I've got a weird issue with some Cisco WAAS devices identifying their hostname correctly in Splunk. We are in the process of migrating from an old solution to Splunk and previously got the correct hostnames for these.
I started using rsyslogd and it was breaking messages down into directories like this:
/var/log/syslog/%HOSTNAME%/%HOSTNAME%.log
Then Splunk was indexing these directories.
Well I ended up with some directories named '2012' and some directories named 'Apr'. Which are messages from our WAAS devices.
So to test it out I have disabled the indexing of this source and forwarded messages from rsyslogd to localhost on a different interface. Splunk still identifies the host according to part of the date. I have the option setup to set the source using DNS. And I have verified DNS lookup is functioning.
Any thoughts as to why these devices would not work and everything else seems to be fine?
Thanks!
Is it possible that you have two sets of timestamps in your log messages?
Am I wrong in guessing that your sourcetype for these events are 'syslog'? By default splunk will try to extract the host value from each event for this sourcetype. So there is a risk that anything that comes after the (first) timestamp will be interpreted as a hostname.

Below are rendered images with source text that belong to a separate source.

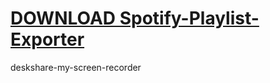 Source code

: # [DOWNLOAD Spotify-Playlist-Exporter](https://github.com/withingtol/Spotify-Playlist-Exporter/releases/download/download/Loader.zip)
deskshare-my-screen-recorder
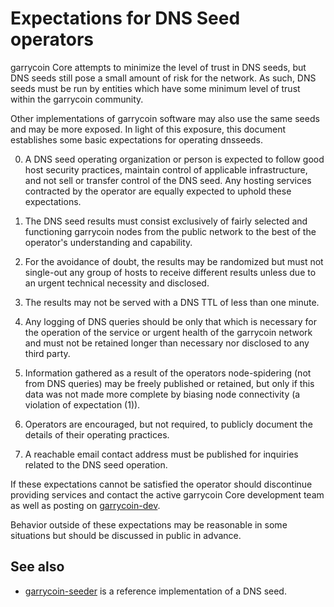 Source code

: Expectations for DNS Seed operators
====================================

garrycoin Core attempts to minimize the level of trust in DNS seeds,
but DNS seeds still pose a small amount of risk for the network.
As such, DNS seeds must be run by entities which have some minimum
level of trust within the garrycoin community.

Other implementations of garrycoin software may also use the same
seeds and may be more exposed. In light of this exposure, this
document establishes some basic expectations for operating dnsseeds.

0. A DNS seed operating organization or person is expected to follow good
host security practices, maintain control of applicable infrastructure,
and not sell or transfer control of the DNS seed. Any hosting services
contracted by the operator are equally expected to uphold these expectations.

1. The DNS seed results must consist exclusively of fairly selected and
functioning garrycoin nodes from the public network to the best of the
operator's understanding and capability.

2. For the avoidance of doubt, the results may be randomized but must not
single-out any group of hosts to receive different results unless due to an
urgent technical necessity and disclosed.

3. The results may not be served with a DNS TTL of less than one minute.

4. Any logging of DNS queries should be only that which is necessary
for the operation of the service or urgent health of the garrycoin
network and must not be retained longer than necessary nor disclosed
to any third party.

5. Information gathered as a result of the operators node-spidering
(not from DNS queries) may be freely published or retained, but only
if this data was not made more complete by biasing node connectivity
(a violation of expectation (1)).

6. Operators are encouraged, but not required, to publicly document the
details of their operating practices.

7. A reachable email contact address must be published for inquiries
related to the DNS seed operation.

If these expectations cannot be satisfied the operator should
discontinue providing services and contact the active garrycoin
Core development team as well as posting on
[garrycoin-dev](https://groups.google.com/forum/#!forum/garrycoin-dev).

Behavior outside of these expectations may be reasonable in some
situations but should be discussed in public in advance.

See also
----------
- [garrycoin-seeder](https://github.com/pooler/garrycoin-seeder) is a reference implementation of a DNS seed.
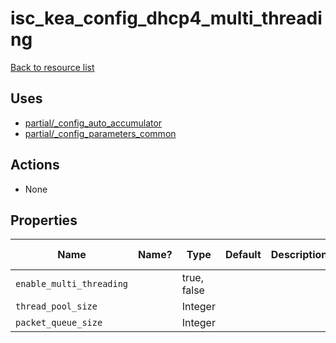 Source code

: # isc_kea_config_dhcp4_multi_threading

[Back to resource list](../README.md#resources)

## Uses

- [partial/_config_auto_accumulator](partial/isc_kea__config_auto_accumulator.md)
- [partial/_config_parameters_common](partial/isc_kea__config_parameters_common.md)

## Actions

- None

## Properties

| Name                     | Name? | Type        | Default | Description | Allowed Values |
| ------------------------ | ----- | ----------- | ------- | ----------- | -------------- |
| `enable_multi_threading` |       | true, false |         |             |                |
| `thread_pool_size`       |       | Integer     |         |             |                |
| `packet_queue_size`      |       | Integer     |         |             |                |
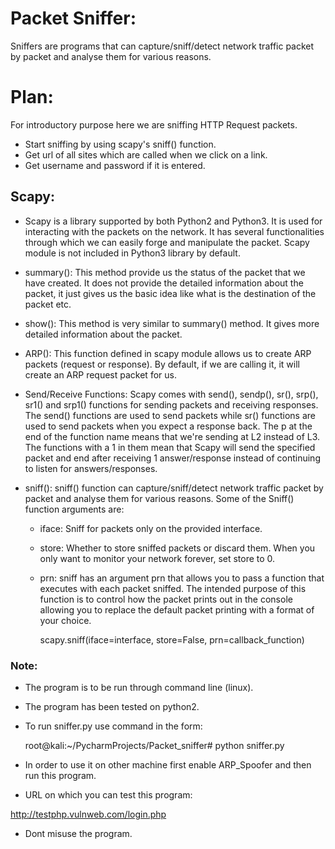 # Packet Sniffer:

Sniffers are programs that can capture/sniff/detect network traffic 
packet by packet and analyse them for various reasons.

# Plan:
For introductory purpose here we are sniffing HTTP Request packets.
- Start sniffing by using scapy's sniff() function.
- Get url of all sites which are called when we click on a link.
- Get username and password if it is entered.

## Scapy:

- Scapy is a library supported by both Python2 and Python3. It is used
  for interacting with the packets on the network. It has several 
  functionalities through which we can easily forge and manipulate the 
  packet. Scapy module is not included in Python3 library by default.
  
- summary(): This method provide us the status of the packet that we
 have created. It does not provide the detailed information about the 
 packet, it just gives us the basic idea like what is the destination 
 of the packet etc.

- show(): This method is very similar to summary() method. It gives
 more detailed information about the packet.

- ARP(): This function defined in scapy module allows us to create 
ARP packets (request or response). By default, if we are calling it, 
it will create an ARP request packet for us. 

- Send/Receive Functions: Scapy comes with send(), sendp(), sr(), srp(),
sr1() and srp1() functions for sending packets and receiving responses.
The send() functions are used to send  packets while sr() functions are
used to send  packets when you expect a response back. The p at the end 
of the function name means that we're sending at L2 instead of L3. The 
functions with a 1 in them mean that Scapy will send the specified packet
and end after receiving 1 answer/response instead of continuing to listen
for answers/responses.

- sniff(): sniff() function can capture/sniff/detect network traffic packet by 
  packet and analyse them for various reasons. Some of the Sniff() 
  function arguments are:
	- iface: Sniff for packets only on the provided interface.
	- store: Whether to store sniffed packets or discard them. When you 
             only want to monitor your network forever, set store to 0.
	- prn: sniff has an argument prn that allows you to pass a function that
           executes with each packet sniffed. The intended purpose of this function
           is to control how the packet prints out in the console allowing you to 
		   replace the default packet printing with a format of your choice.
		   
  
		scapy.sniff(iface=interface, store=False, prn=callback_function)

 
 
 ### Note:
- The program is to be run through command line (linux).
- The program has been tested on python2.
   
- To run sniffer.py use command in the form:
   
   root@kali:~/PycharmProjects/Packet_sniffer# python sniffer.py
  
- In order to use it on other machine first enable ARP_Spoofer and
  then run this program. 
- URL on which you can test this program:

http://testphp.vulnweb.com/login.php
	
- Dont misuse the program. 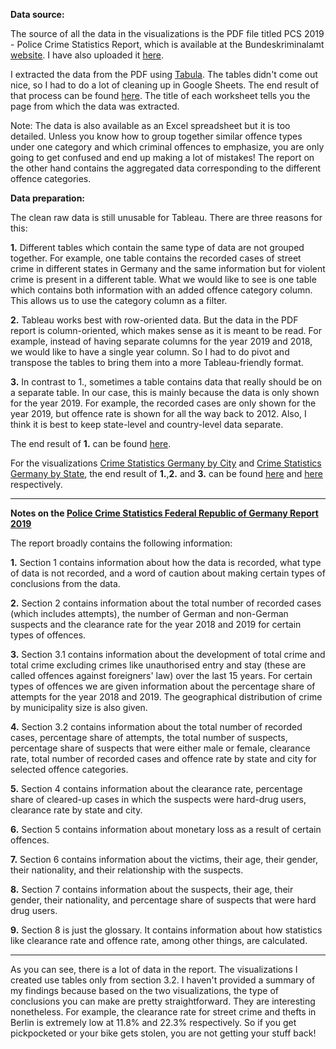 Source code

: 

**Data source:**

The source of all the data in the visualizations is the PDF file titled PCS 2019 - Police Crime Statistics Report, which is available at the Bundeskriminalamt [website](http://www.bka.de/EN). I have also uploaded it [here](https://github.com/parbasu/tableau/blob/main/crime_germany/pks2019_englisch.pdf).

I extracted the data from the PDF using [Tabula](https://tabula.technology/). The tables didn't come out nice, so I had to do a lot of cleaning up in Google Sheets. The end result of that process can be found [here](https://github.com/parbasu/tableau/blob/main/crime_germany/pcs2019_clean_raw_data.xlsx). The title of each worksheet tells you the page from which the data was extracted.

Note: The data is also available as an Excel spreadsheet but it is too detailed. Unless you know how to group together similar offence types under one category and which criminal offences to emphasize, you are only going to get confused and end up making a lot of mistakes! The report on the other hand contains the aggregated data corresponding to the different offence categories.

**Data preparation:**

The clean raw data is still unusable for Tableau. There are three reasons for this:

**1.** Different tables which contain the same type of data are not grouped together. For example, one table contains the recorded cases of street crime in different states in Germany and the same information but for violent crime is present in a different table. What we would like to see is one table which contains both information with an added offence category column. This allows us to use the category column as a filter.

**2.** Tableau works best with row-oriented data. But the data in the PDF report is column-oriented, which makes sense as it is meant to be read. For example, instead of having separate columns for the year 2019 and 2018, we would like to have a single year column. So I had to do pivot and transpose the tables to bring them into a more Tableau-friendly format.

**3.** In contrast to 1., sometimes a table contains data that really should be on a separate table. In our case, this is mainly because the data is only shown for the year 2019. For example, the recorded cases are only shown for the year 2019, but offence rate is shown for all the way back to 2012. Also, I think it is best to keep state-level and country-level data separate. 

The end result of **1.** can be found [here](https://github.com/parbasu/tableau/blob/main/crime_germany/pcs.xlsx).

For the visualizations [Crime Statistics Germany by City](https://public.tableau.com/views/CrimeStatisticsGermanybyCity/crimestatsgermanycity?:language=en-GB&:display_count=y&:origin=viz_share_link) and [Crime Statistics Germany by State](https://public.tableau.com/views/CrimeStatisticsGermanybyState/crimestatsstategermany?:language=en-GB&:display_count=y&:origin=viz_share_link), the end result of **1.**,**2.** and **3.** can be found [here](https://github.com/parbasu/tableau/blob/main/crime_germany/crime_stats_germany_city.xlsx) and [here](https://github.com/parbasu/tableau/blob/main/crime_germany/crime_stats_germany_state.xlsx) respectively.

---

**Notes on the [Police Crime Statistics Federal Republic of Germany Report 2019](https://github.com/parbasu/tableau/blob/main/crime_germany/pks2019_englisch.pdf)**

The report broadly contains the following information: 

**1.** Section 1 contains information about how the data is recorded, what type of data is not recorded, and a word of caution about making certain types of conclusions from the data.

**2.** Section 2 contains information about the total number of recorded cases (which includes attempts), the number of German and non-German suspects and the clearance rate for the year 2018 and 2019 for certain types of offences.

**3.** Section 3.1 contains information about the development of total crime and total crime excluding crimes like unauthorised entry and stay (these are called offences against foreigners' law) over the last 15 years. For certain types of offences we are given information about the percentage share of attempts for the year 2018 and 2019. The geographical distribution of crime by municipality size is also given.

**4.** Section 3.2 contains information about the total number of recorded cases, percentage share of attempts, the total number of suspects, percentage share of suspects that were either male or female, clearance rate, total number of recorded cases and offence rate by state and city for selected offence categories.

**5.** Section 4 contains information about the clearance rate, percentage share of cleared-up cases in which the suspects were  hard-drug users, clearance rate by state and city. 

**6.** Section 5 contains information about monetary loss as a result of certain offences.

**7.** Section 6 contains information about the victims, their age, their gender, their nationality, and their relationship with the suspects.

**8.** Section 7 contains information about the suspects, their age, their gender, their nationality, and percentage share of suspects that were hard drug users.

**9.** Section 8 is just the glossary. It contains information about how statistics like clearance rate and offence rate, among other things, are calculated.

---

As you can see, there is a lot of data in the report. The visualizations I created use tables only from section 3.2. I haven't provided a summary of my findings because based on the two visualizations, the type of conclusions you can make are pretty straightforward. They are interesting nonetheless. For example, the clearance rate for street crime and thefts in Berlin is extremely low at 11.8% and 22.3% respectively. So if you get pickpocketed or your bike gets stolen, you are not getting your stuff back!
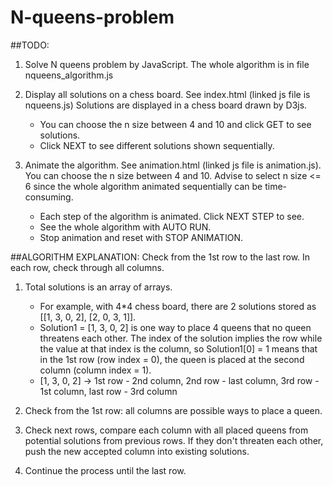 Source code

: # N-queens-problem

##TODO:
1. Solve N queens problem by JavaScript. The whole algorithm is in file nqueens_algorithm.js

2. Display all solutions on a chess board. See index.html (linked js file is nqueens.js)
   Solutions are displayed in a chess board drawn by D3js. 
   
   * You can choose the n size between 4 and 10 and click GET to see solutions. 
   * Click NEXT to see different solutions shown sequentially.
  
3. Animate the algorithm. See animation.html (linked js file is animation.js). You can choose the n size between 4 and 10. Advise to select n size <= 6 since the whole algorithm animated sequentially can be time-consuming. 

   * Each step of the algorithm is animated. Click NEXT STEP to see.
   * See the whole algorithm with AUTO RUN.
   * Stop animation and reset with STOP ANIMATION.
  
##ALGORITHM EXPLANATION: Check from the 1st row to the last row. In each row, check through all columns.
1. Total solutions is an array of arrays.

   * For example, with 4*4 chess board, there are 2 solutions stored as [[1, 3, 0, 2], [2, 0, 3, 1]].
   * Solution1 = [1, 3, 0, 2] is one way to place 4 queens that no queen threatens each other. The index of the solution implies the row while the value at that index is the column, so Solution1[0] = 1 means that in the 1st row (row index = 0), the queen is placed at the second column (column index = 1).
   * [1, 3, 0, 2] -> 1st row - 2nd column, 2nd row - last column, 3rd row - 1st column, last row - 3rd column
   
2. Check from the 1st row: all columns are possible ways to place a queen.
3. Check next rows, compare each column with all placed queens from potential solutions from previous rows. If they don't threaten each other, push the new accepted column into existing solutions.
4. Continue the process until the last row.
  
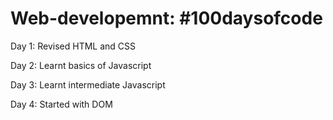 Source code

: # Web-developemnt: #100daysofcode
Day 1: Revised HTML and CSS

Day 2: Learnt basics of Javascript

Day 3: Learnt intermediate Javascript

Day 4: Started with DOM
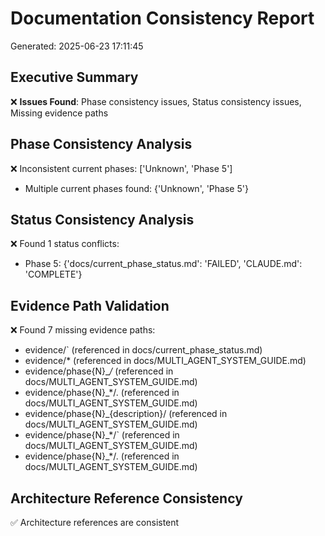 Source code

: # Documentation Consistency Report
Generated: 2025-06-23 17:11:45

## Executive Summary
❌ **Issues Found**: Phase consistency issues, Status consistency issues, Missing evidence paths

## Phase Consistency Analysis
❌ Inconsistent current phases: ['Unknown', 'Phase 5']
- Multiple current phases found: {'Unknown', 'Phase 5'}

## Status Consistency Analysis
❌ Found 1 status conflicts:
- Phase 5: {'docs/current_phase_status.md': 'FAILED', 'CLAUDE.md': 'COMPLETE'}

## Evidence Path Validation
❌ Found 7 missing evidence paths:
- evidence/` (referenced in docs/current_phase_status.md)
- evidence/* (referenced in docs/MULTI_AGENT_SYSTEM_GUIDE.md)
- evidence/phase{N}_*/* (referenced in docs/MULTI_AGENT_SYSTEM_GUIDE.md)
- evidence/phase{N}_*/. (referenced in docs/MULTI_AGENT_SYSTEM_GUIDE.md)
- evidence/phase{N}_{description}/ (referenced in docs/MULTI_AGENT_SYSTEM_GUIDE.md)
- evidence/phase{N}_*/` (referenced in docs/MULTI_AGENT_SYSTEM_GUIDE.md)
- evidence/phase{N}_*/. (referenced in docs/MULTI_AGENT_SYSTEM_GUIDE.md)

## Architecture Reference Consistency
✅ Architecture references are consistent
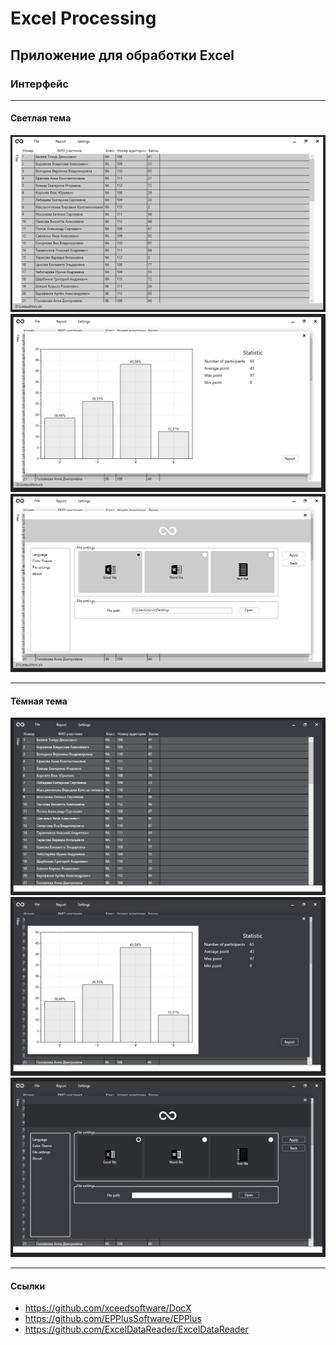 # Excel Processing

## Приложение для обработки Excel

### Интерфейс
___
#### Светлая тема
![](https://github.com/KirillPuhov/Excel_Processing/blob/main/Screenshots/Light_1.jpg?raw=true)
![](https://github.com/KirillPuhov/Excel_Processing/blob/main/Screenshots/Light_2.jpg?raw=true)
![](https://github.com/KirillPuhov/Excel_Processing/blob/main/Screenshots/Light_3.jpg?raw=true)
___
#### Тёмная тема
![](https://github.com/KirillPuhov/Excel_Processing/blob/main/Screenshots/Dark_1.jpg?raw=true)
![](https://github.com/KirillPuhov/Excel_Processing/blob/main/Screenshots/Dark_2.jpg?raw=true)
![](https://github.com/KirillPuhov/Excel_Processing/blob/main/Screenshots/Dark_3.jpg?raw=true)
___
#### Сcылки
+ https://github.com/xceedsoftware/DocX
+ https://github.com/EPPlusSoftware/EPPlus
+ https://github.com/ExcelDataReader/ExcelDataReader
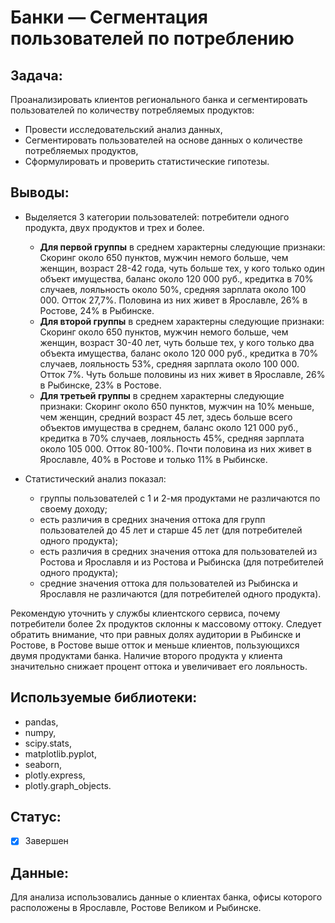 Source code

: # Банки — Сегментация пользователей по потреблению

## Задача: 

Проанализировать клиентов регионального банка и сегментировать пользователей по количеству потребляемых продуктов:
    
- Провести исследовательский анализ данных,
- Сегментировать пользователей на основе данных о количестве потребляемых продуктов,
- Сформулировать и проверить статистические гипотезы.

## Выводы:

- Выделяется 3 категории пользователей: потребители одного продукта, двух продуктов и трех и более.

    - **Для первой группы** в среднем характерны следующие признаки: Скоринг около 650 пунктов, мужчин немого больше, чем женщин, возраст 28-42 года, чуть больше тех, у кого только один объект имущества, баланс около 120 000 руб., кредитка в 70% случаев, лояльность около 50%, средняя зарплата около 100 000. Отток 27,7%. Половина из них живет в Ярославле, 26% в Ростове, 24% в Рыбинске.
    - **Для второй группы** в среднем характерны следующие признаки: Скоринг около 650 пунктов, мужчин немого больше, чем женщин, возраст 30-40 лет, чуть больше тех, у кого только два объекта имущества, баланс около 120 000 руб., кредитка в 70% случаев, лояльность 53%, средняя зарплата около 100 000. Отток 7%. Чуть больше половины из них живет в Ярославле, 26% в Рыбинске, 23% в Ростове.
    - **Для третьей группы** в среднем характерны следующие признаки: Скоринг около 650 пунктов, мужчин на 10% меньше, чем женщин, средний возраст 45 лет, здесь больше всего объектов имущества в среднем, баланс около 121 000 руб., кредитка в 70% случаев, лояльность 45%, средняя зарплата около 105 000. Отток 80-100%. Почти половина из них живет в Ярославле, 40% в Ростове и только 11% в Рыбинске.

- Статистический анализ показал:

    - группы пользователей с 1 и 2-мя продуктами не различаются по своему доходу;
    - есть различия в средних значения оттока для групп пользователей до 45 лет и старше 45 лет (для потребителей одного продукта);
    - есть различия в средних значения оттока для пользователей из Ростова и Ярославля и из Ростова и Рыбинска (для потребителей одного продукта);
    - средние значения оттока для пользователей из Рыбинска и Ярославля не различаются (для потребителей одного продукта).
    
Рекомендую уточнить у службы клиентского сервиса, почему потребители более 2х продуктов склонны к массовому оттоку. Следует обратить внимание, что при равных долях аудитории в Рыбинске и Ростове, в Ростове выше отток и меньше клиентов, пользующихся двумя продуктами банка. Наличие второго продукта у клиента значительно снижает процент оттока и увеличивает его лояльность.

## Используемые библиотеки:

- pandas, 
- numpy, 
- scipy.stats, 
- matplotlib.pyplot, 
- seaborn, 
- plotly.express, 
- plotly.graph_objects.

## Статус:

- [x] Завершен

## Данные:

Для анализа использовались данные о клиентах банка, офисы которого расположены в Ярославле, Ростове Великом и Рыбинске. 




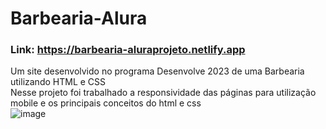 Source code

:# Barbearia-Alura
### Link: https://barbearia-aluraprojeto.netlify.app
Um site desenvolvido no programa Desenvolve 2023 de uma Barbearia utilizando HTML e CSS<br>
Nesse projeto foi trabalhado a responsividade das páginas para utilização mobile e os principais conceitos do html e css<br>
![image](https://user-images.githubusercontent.com/67664122/217671832-2cb70aab-9a95-499d-9fd5-ab552ff0c076.png)
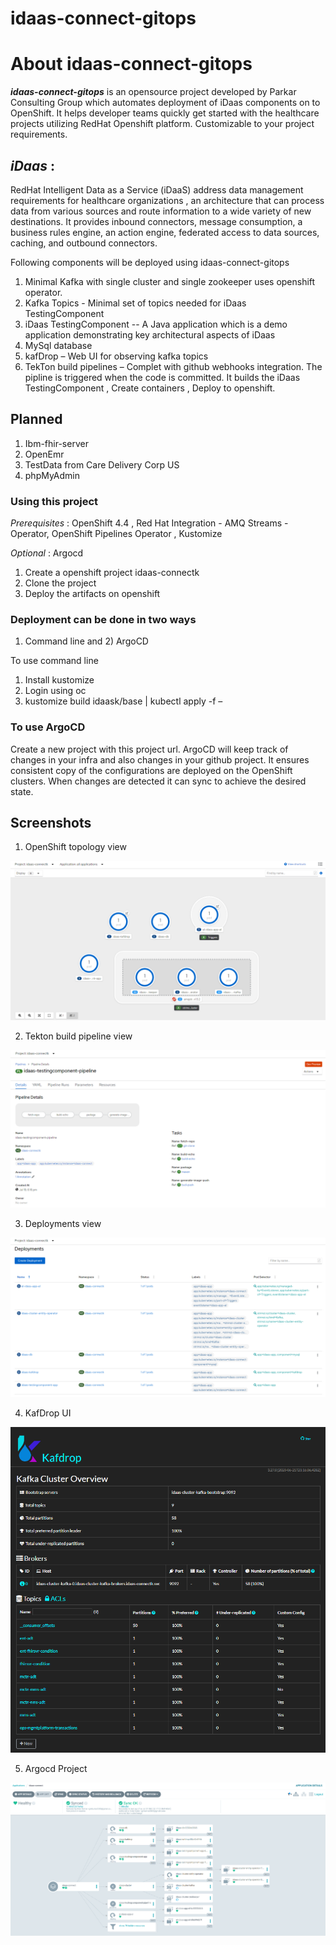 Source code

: # idaas-connect-gitops

# About idaas-connect-gitops 
_**idaas-connect-gitops**_  is an opensource project developed by Parkar Consulting Group which automates deployment of iDaas components on to OpenShift. It helps developer teams quickly get started with the healthcare projects utilizing RedHat Openshift platform. Customizable to your project requirements.

## _iDaas_ : 
RedHat Intelligent Data as a Service (iDaaS) address data management requirements for  healthcare organizations , an architecture that can process data from
various sources and route information to a wide variety of new destinations.  It provides inbound connectors, message consumption, a business rules engine, an action engine, federated access to data sources, caching, and outbound connectors.

Following components will be deployed using idaas-connect-gitops
1)	Minimal Kafka with single cluster and single zookeeper uses openshift operator.
2)	Kafka Topics -  Minimal set of topics needed for iDaas TestingComponent
3)	iDaas TestingComponent --  A Java application which is a demo  application demonstrating key architectural aspects of iDaas 
4)	MySql database 
5)	kafDrop – Web UI for observing kafka topics
6)	TekTon build pipelines – Complet with github webhooks integration. 
              The pipline is triggered when the code is committed. It builds the iDaas TestingComponent , Create containers , Deploy to openshift.

## Planned
1)	Ibm-fhir-server
2)	OpenEmr 
3)	TestData from Care Delivery Corp US
4)  phpMyAdmin

###  Using this project
*Prerequisites* : OpenShift 4.4 , Red Hat Integration - AMQ Streams - Operator, OpenShift Pipelines Operator , Kustomize

*Optional* : Argocd

1)	Create a openshift project idaas-connectk
2)	Clone the project
3)	Deploy the artifacts on openshift

### Deployment can be done in two ways
1)	Command line and 2) ArgoCD

To use command line 
1)	Install kustomize 
2)	Login using oc
4)	kustomize build  idaask/base  |   kubectl apply -f –

### To use ArgoCD
Create a new project with this project url.
ArgoCD will keep track of changes in your infra and also changes in your github project.
It ensures consistent copy of the configurations are deployed on the OpenShift clusters. When changes are detected it can sync to achieve the desired state. 

## Screenshots
1)	OpenShift topology view

![Openshift Topology view](screenshots/idaas-openshift-topology-view.png)

2) Tekton build pipeline view

![Tekton build pipeline view](screenshots/idaas-tekton-pipeline-view.png)

3) Deployments view

![Deployments view](screenshots/idaas-deployments-view.png)

4) KafDrop UI

![KafDrop UI](screenshots/idaas-kafdrop-view.png)

5) Argocd Project

![Argocd Project](screenshots/idaas-argocd-view.png)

I'm guessing that your cisco devices put one timestamp in the event, and rsyslog adds another.
You can either;
a) reconfigure your cisco/rsyslogd so that you only get one timestamp per event
b) change your sourcetype to 'cisco_waas
' or something that is NOT syslog, and specify host_segment=4
in the correct stanza in inputs.conf. This instructs Splunk extract the hostname from the path, where 4 would match %HOSTNAME%.
Hope this helps,
Kristian
You say that the hostname is lost. How is that?
Does %HOSTNAME% not expand to the actual hostname in rsyslog? checked the DNS?
Does rsyslog actually create the files correctly, i.e. with a real hostname under /var/log/syslog/xxx/xxx.log?
So I have tried a few more things.
If I sent the message directly to Splunk then the hostname works fine. So it's something going on in rsyslogd that doesn't get the hostname from the WAAS. If I do a packet capture then the messages do include contain the source. But when it is going through rsyslogd either by processing to file or by being forwarded the hostname is somehow lost.
I am struggling with maintaining the original source IP/host on the forward. Trying to figure that out now.
Hmmmm...
Thanks. I'll look into this some more.